According to a job census by Power for All, in Nigeria and Kenya the impact of renewable energy jobs are significant and still growing. Renewable energy companies in Kenya account for 10,000 jobs, only 1,000 fewer than the national utility, while in Nigeria the sector employs 4,000 in formal jobs compared to 10,000 employed across the country’s traditional energy sectors.

The mini-grid renewable the sector also relies heavily on informal work, employing twice as many people in the informal sector – 15,000 in Kenya, and 9,000 in Nigeria. “In terms of monthly earnings, the survey data does not provide a full picture of an informal worker’s total monthly income across various income streams,” the report stated.

With the growth in market adoption and investment-fueled expansion is expected to continue to grow, so will the sector’s job creation impact: renewable energy jobs are projected to grow by 70 percent in Kenya and over 100 percent in Nigeria over the next four years. The impact is also much wider once you factor in both informal jobs in the sector as well as jobs created thanks to improved electricity supply and access.

Decentralised renewable energy is also creating jobs in other parts of the world. In densely populated countries like China, Brazil, United States, and India the rise of decentralised renewable energy as a solution to electrification problem is also bringing with it a solution to high unemployment.

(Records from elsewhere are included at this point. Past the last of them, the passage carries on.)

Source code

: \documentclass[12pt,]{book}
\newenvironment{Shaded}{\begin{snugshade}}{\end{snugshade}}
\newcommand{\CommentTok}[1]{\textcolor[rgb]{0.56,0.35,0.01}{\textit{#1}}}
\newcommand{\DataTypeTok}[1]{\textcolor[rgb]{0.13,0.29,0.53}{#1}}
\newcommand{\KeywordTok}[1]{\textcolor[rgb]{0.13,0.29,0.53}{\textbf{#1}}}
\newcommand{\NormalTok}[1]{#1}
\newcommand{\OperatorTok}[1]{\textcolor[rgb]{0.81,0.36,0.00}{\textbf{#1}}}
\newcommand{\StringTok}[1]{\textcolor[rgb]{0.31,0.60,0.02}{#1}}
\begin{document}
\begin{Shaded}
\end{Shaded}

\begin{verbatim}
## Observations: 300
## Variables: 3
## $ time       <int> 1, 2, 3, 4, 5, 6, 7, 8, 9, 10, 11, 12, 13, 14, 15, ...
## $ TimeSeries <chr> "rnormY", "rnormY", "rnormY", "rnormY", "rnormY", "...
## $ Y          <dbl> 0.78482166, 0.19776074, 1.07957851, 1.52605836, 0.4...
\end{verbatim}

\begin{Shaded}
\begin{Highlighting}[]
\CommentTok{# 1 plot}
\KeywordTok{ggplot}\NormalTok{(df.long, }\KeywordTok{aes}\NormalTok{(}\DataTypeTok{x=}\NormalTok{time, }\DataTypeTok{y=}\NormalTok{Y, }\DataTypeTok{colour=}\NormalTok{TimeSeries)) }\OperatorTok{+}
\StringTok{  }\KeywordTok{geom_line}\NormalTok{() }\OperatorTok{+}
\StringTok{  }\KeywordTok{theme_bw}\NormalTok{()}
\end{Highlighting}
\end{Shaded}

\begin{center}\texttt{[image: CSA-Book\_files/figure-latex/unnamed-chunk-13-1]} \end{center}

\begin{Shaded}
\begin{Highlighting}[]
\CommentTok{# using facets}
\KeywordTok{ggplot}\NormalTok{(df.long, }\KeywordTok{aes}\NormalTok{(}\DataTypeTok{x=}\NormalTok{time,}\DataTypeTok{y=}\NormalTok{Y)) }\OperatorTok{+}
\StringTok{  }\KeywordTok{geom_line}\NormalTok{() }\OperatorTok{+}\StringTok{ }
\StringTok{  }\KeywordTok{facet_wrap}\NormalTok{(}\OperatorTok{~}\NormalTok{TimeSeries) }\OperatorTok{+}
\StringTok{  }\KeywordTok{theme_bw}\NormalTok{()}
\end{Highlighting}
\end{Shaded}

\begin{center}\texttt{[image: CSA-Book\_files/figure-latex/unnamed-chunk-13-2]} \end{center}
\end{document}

According to a 2019 report by International Renewable Energy Agency (IRENA) China remains the clear leader in renewable energy employment as 39 percent of renewable energy jobs around the world are in china  with a total of 4.1 million jobs created in the first quarter of 2019. China’s 2018 wind employment is estimated at 510 000 jobs, roughly the level of the previous year while solar Photovoltaic (PV) generated 2.2 million jobs.

In Brazil, the biofuels sector remains the most important renewable energy employer generating over 832,000 jobs. IRENA’s employment factor calculations suggest that Brazil presently has close to 15,600 jobs in solar PV, mostly in construction and installation while wind energy has generated 34,000 jobs.

In the United States, the liquid biofuels, solar, and wind industries are the largest employers in the renewable energy field. IRENA’s 2019 report reveals biofuels has generated 311,000 jobs while solar and wind energy has generated 242,000 and 114,000 jobs respectively.

Globally, IRENA said renewable energy sector employed 11 million people in 2018 compared with 10.3 million in 2017 although employment remains concentrated in a handful of countries, with China, Brazil, the United States, India and members of the European Union in the lead while Asian countries’ share remained at 60percent of the global total.

“Several factors including national deployment and industrial policies, changes in the geographic footprint of supply chains and in trade patterns, and industry consolidation trends — shape how and where jobs are created,” IRENA’s 2019 report noted.


IRENA’s report noted that increasingly diverse geographic footprint of energy-generation capacities and, to a lesser degree, assembly and manufacturing plants has created jobs in a rising number of countries.

Also, IRENA’s report acknowledged that rising off-grid solar sales are translating into growing numbers of jobs in the context of expanding energy access and spurring economic activities in previously isolated communities.